* _YOUR ASSIGNMENT_
With the pictures left out, write every entry down exactly.

* _RECORDS_
╔══

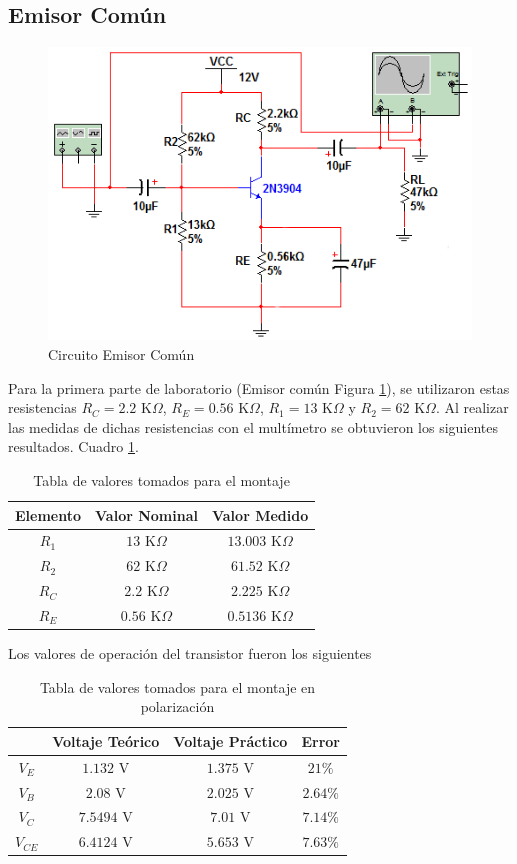 \documentclass[10pt,graphicx,caption,rotating]{article}
\begin{document}
\subsection{Emisor Común}
\begin{figure}[H]
	\centering
		\includegraphics[scale=0.7]{emisor_comun.png}
	\caption{Circuito Emisor Común}
	\label{fig1}
\end{figure}
\noindent
Para la primera parte de laboratorio (Emisor común Figura \ref{fig1}), se utilizaron estas resistencias $R_C = 2.2$ K$\Omega$,  $R_E = 0.56$ K$\Omega$, $R_1 = 13$ K$\Omega$ y $R_2 = 62$ K$\Omega$. Al realizar las medidas de dichas resistencias con el multímetro se obtuvieron los siguientes resultados. Cuadro \ref{tab1}.
\begin{table}[H]
	\centering
\begin{tabular}[c]{|c||c|c|} \hline
Elemento & Valor Nominal & Valor Medido \\ \hline
$R_1$ & $13$ K$\Omega$ & $13.003$ K$\Omega$ \\ \hline
$R_2$ & $62$ K$\Omega$ & $61.52$ K$\Omega$ \\ \hline
$R_C$ & $2.2$ K$\Omega$ & $2.225$ K$\Omega$ \\ \hline
$R_E$ & $0.56$ K$\Omega$ & $0.5136$ K$\Omega$ \\ \hline
\end{tabular}
	\caption{Tabla de valores tomados para el montaje}
	\label{tab1}
\end{table}
\noindent
Los valores de operación del transistor fueron los siguientes
\begin{table}[H]
	\centering
\begin{tabular}[c]{|c||c|c|c|} \hline
 & Voltaje Teórico & Voltaje Práctico & \textbf{Error} \\ \hline
$V_E$ & $1.132$ V & $1.375$ V & $21\%$ \\ \hline
$V_B$ & $2.08$ V & $2.025$ V & $2.64\%$ \\ \hline
$V_C$ & $7.5494$ V & $7.01$ V & $7.14\%$ \\ \hline
$V_{CE}$ & $6.4124$ V & $5.653$ V & $7.63\%$ \\ \hline
\end{tabular}
	\caption{Tabla de valores tomados para el montaje en polarización}
	\label{tab2}
\end{table}
\end{document}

╚══

* _SOLUTION TO THIS EXERCISE_
 \documentclass[10pt,graphicx,caption,rotating]{article}
\begin{document}
\subsection{Emisor Común}
\begin{figure}[H]
	\centering
		\includegraphics[scale=0.7]{emisor_comun.png}
	\caption{Circuito Emisor Común}
	\label{fig1}
\end{figure}
\noindent
Para la primera parte de laboratorio (Emisor común Figura \ref{fig1}), se utilizaron estas resistencias $R_C = 2.2$ K$\Omega$,  $R_E = 0.56$ K$\Omega$, $R_1 = 13$ K$\Omega$ y $R_2 = 62$ K$\Omega$. Al realizar las medidas de dichas resistencias con el multímetro se obtuvieron los siguientes resultados. Cuadro \ref{tab1}.
\begin{table}[H]
	\centering
\begin{tabular}[c]{|c||c|c|} \hline
Elemento & Valor Nominal & Valor Medido \\ \hline
$R_1$ & $13$ K$\Omega$ & $13.003$ K$\Omega$ \\ \hline
$R_2$ & $62$ K$\Omega$ & $61.52$ K$\Omega$ \\ \hline
$R_C$ & $2.2$ K$\Omega$ & $2.225$ K$\Omega$ \\ \hline
$R_E$ & $0.56$ K$\Omega$ & $0.5136$ K$\Omega$ \\ \hline
\end{tabular}
	\caption{Tabla de valores tomados para el montaje}
	\label{tab1}
\end{table}
\noindent
Los valores de operación del transistor fueron los siguientes
\begin{table}[H]
	\centering
\begin{tabular}[c]{|c||c|c|c|} \hline
 & Voltaje Teórico & Voltaje Práctico & \textbf{Error} \\ \hline
$V_E$ & $1.132$ V & $1.375$ V & $21\%$ \\ \hline
$V_B$ & $2.08$ V & $2.025$ V & $2.64\%$ \\ \hline
$V_C$ & $7.5494$ V & $7.01$ V & $7.14\%$ \\ \hline
$V_{CE}$ & $6.4124$ V & $5.653$ V & $7.63\%$ \\ \hline
\end{tabular}
	\caption{Tabla de valores tomados para el montaje en polarización}
	\label{tab2}
\end{table}
\end{document}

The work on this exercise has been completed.